» **Task description**
Going through the material below, please gather all lines with the word "estimated" in them.

» **Data for this task**
▼▼▼

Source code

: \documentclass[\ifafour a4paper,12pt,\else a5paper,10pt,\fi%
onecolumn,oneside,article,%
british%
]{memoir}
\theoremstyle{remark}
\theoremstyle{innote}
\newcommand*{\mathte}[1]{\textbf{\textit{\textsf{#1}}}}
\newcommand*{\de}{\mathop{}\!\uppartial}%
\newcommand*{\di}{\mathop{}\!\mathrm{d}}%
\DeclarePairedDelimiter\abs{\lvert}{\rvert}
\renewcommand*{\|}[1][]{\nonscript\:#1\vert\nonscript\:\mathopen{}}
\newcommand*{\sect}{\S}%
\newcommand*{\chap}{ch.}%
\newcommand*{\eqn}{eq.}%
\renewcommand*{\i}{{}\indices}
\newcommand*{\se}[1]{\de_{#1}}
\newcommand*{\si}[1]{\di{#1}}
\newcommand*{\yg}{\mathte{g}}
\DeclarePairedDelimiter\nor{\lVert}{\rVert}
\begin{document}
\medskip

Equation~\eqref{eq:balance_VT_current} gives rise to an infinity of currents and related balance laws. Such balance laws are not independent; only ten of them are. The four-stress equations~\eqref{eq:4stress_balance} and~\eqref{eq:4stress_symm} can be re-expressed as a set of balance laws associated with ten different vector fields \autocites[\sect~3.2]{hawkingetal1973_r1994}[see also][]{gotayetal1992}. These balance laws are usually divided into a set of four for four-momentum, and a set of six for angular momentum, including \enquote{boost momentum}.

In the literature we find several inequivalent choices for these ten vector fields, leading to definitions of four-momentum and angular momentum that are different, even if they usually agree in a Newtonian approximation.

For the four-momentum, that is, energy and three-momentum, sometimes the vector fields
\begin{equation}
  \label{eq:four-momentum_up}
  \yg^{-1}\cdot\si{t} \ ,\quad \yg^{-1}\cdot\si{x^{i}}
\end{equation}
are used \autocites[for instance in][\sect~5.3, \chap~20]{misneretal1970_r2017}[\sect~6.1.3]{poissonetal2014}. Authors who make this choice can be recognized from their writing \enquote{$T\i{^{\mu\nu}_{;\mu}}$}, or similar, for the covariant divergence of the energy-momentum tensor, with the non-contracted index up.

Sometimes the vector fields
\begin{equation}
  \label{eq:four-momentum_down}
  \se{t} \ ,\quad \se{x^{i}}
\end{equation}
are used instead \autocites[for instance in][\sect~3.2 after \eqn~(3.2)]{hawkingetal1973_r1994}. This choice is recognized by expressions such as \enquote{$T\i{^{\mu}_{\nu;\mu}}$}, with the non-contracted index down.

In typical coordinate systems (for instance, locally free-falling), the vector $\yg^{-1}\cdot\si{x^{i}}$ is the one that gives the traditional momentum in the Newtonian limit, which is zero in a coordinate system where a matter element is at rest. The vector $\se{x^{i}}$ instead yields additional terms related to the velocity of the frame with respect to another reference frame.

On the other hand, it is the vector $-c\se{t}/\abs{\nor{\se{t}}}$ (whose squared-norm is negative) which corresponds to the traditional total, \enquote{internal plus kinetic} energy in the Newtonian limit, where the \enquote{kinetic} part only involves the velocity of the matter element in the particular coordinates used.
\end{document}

▲▲▲
▼▼▼

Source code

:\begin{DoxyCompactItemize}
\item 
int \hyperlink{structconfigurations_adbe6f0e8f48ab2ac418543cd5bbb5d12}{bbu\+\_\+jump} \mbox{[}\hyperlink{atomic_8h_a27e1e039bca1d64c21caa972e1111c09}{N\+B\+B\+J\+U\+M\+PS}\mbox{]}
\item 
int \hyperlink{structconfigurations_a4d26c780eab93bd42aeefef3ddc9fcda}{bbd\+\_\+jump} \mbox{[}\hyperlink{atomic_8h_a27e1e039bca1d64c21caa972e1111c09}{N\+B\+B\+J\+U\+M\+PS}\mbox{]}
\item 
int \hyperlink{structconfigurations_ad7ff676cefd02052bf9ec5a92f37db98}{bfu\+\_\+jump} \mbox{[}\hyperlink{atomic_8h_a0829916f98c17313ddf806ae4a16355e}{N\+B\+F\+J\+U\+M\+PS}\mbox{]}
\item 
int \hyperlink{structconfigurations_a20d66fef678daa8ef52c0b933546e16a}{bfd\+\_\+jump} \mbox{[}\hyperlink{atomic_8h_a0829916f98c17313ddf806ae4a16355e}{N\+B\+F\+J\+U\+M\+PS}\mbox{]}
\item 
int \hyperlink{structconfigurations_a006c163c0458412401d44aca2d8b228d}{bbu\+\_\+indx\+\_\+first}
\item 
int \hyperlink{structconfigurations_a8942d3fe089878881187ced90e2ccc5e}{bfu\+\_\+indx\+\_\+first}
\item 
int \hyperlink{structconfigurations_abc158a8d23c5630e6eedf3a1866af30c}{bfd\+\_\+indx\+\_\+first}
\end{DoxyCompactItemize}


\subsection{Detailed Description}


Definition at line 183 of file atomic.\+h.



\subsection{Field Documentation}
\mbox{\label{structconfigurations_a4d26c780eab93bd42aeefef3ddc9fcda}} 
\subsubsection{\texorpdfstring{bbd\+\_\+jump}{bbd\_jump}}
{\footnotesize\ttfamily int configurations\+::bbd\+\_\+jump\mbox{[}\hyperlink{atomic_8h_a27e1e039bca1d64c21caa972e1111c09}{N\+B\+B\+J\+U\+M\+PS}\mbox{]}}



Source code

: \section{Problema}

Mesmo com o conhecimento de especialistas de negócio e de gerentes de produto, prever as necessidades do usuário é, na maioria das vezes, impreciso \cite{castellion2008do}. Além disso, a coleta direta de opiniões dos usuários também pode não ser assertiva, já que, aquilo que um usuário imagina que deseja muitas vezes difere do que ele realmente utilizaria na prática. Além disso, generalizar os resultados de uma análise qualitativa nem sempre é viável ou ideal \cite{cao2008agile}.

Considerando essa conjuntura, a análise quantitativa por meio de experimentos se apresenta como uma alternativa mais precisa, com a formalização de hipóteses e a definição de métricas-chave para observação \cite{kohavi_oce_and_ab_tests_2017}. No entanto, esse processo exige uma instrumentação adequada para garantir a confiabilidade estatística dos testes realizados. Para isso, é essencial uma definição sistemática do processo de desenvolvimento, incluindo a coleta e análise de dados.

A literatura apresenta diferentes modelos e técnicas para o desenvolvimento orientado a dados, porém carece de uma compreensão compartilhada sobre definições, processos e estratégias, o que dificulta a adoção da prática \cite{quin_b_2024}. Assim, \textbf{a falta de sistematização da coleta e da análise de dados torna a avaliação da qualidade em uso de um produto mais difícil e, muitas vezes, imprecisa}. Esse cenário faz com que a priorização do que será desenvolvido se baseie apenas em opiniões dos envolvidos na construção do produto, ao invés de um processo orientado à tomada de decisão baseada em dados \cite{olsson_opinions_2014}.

▲▲▲
▼▼▼

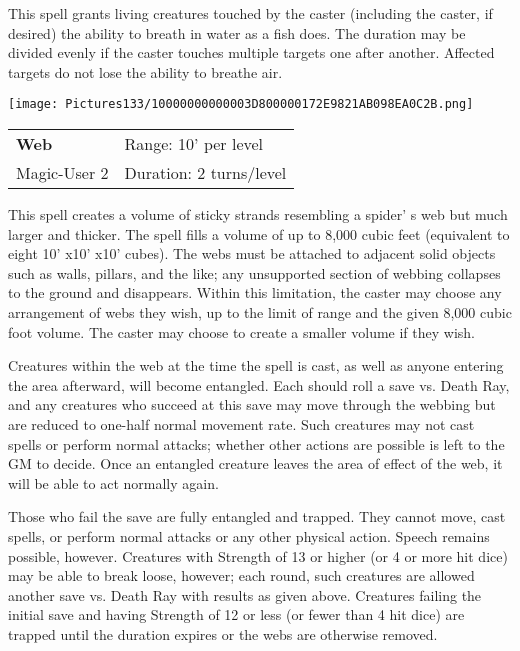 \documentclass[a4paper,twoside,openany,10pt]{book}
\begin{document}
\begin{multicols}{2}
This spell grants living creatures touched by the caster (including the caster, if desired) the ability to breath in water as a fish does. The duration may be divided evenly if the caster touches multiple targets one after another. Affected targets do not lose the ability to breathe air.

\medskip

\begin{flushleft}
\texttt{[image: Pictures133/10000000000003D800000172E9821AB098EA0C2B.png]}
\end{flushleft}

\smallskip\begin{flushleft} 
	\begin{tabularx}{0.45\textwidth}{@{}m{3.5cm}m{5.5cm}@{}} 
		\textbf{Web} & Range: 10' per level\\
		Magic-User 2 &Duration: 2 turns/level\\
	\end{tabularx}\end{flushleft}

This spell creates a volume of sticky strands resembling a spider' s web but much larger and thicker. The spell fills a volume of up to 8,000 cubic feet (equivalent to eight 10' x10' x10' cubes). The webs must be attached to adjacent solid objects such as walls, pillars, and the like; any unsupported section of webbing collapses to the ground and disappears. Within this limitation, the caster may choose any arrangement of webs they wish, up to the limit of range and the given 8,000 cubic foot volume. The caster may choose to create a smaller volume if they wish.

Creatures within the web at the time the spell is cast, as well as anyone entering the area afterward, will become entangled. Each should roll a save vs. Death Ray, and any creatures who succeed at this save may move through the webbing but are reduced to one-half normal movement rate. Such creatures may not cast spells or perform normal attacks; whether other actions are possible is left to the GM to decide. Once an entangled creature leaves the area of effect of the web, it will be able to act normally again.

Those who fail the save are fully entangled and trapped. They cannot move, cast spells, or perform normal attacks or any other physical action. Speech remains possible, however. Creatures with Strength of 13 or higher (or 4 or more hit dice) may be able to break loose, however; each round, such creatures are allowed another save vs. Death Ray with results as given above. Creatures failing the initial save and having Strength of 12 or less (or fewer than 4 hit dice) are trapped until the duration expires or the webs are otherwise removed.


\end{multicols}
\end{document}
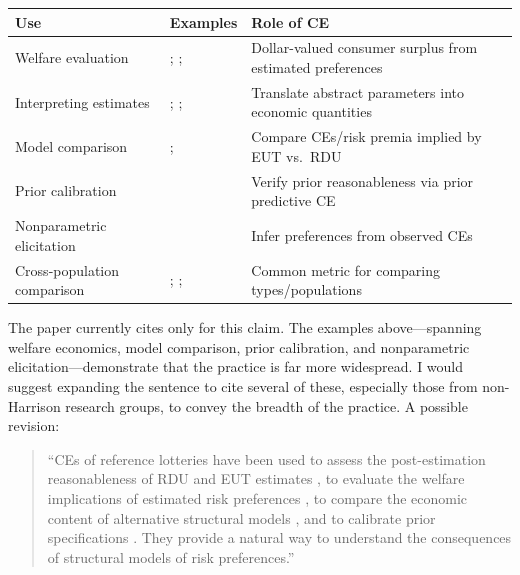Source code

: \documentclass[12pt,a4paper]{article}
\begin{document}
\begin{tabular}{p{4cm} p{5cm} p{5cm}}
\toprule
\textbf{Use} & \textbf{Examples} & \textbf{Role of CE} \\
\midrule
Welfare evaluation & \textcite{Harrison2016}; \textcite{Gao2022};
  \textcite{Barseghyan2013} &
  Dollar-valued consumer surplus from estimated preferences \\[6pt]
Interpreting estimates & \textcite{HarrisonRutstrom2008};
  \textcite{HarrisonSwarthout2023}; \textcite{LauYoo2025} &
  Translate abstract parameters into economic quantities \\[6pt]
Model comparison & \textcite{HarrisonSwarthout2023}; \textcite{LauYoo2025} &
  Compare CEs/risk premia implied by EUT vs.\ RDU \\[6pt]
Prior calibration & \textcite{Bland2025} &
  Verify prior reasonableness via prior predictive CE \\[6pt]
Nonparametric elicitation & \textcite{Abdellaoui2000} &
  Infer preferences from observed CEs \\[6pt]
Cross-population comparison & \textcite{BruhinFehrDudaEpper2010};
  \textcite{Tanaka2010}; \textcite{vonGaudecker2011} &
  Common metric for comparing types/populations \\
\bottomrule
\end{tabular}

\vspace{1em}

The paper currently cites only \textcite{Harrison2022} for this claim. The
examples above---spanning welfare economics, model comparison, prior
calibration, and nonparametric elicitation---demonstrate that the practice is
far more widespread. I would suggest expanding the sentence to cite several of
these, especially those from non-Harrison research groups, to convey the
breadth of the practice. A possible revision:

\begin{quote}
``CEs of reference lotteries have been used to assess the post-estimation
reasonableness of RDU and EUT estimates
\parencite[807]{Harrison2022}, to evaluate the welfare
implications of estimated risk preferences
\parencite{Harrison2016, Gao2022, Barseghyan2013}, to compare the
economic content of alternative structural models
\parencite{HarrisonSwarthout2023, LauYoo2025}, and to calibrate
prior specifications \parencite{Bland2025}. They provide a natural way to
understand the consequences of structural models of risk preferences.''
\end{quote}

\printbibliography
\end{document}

▲▲▲

» **Answer section**
  Dollar-valued consumer surplus from estimated preferences \\[6pt]
implications of estimated risk preferences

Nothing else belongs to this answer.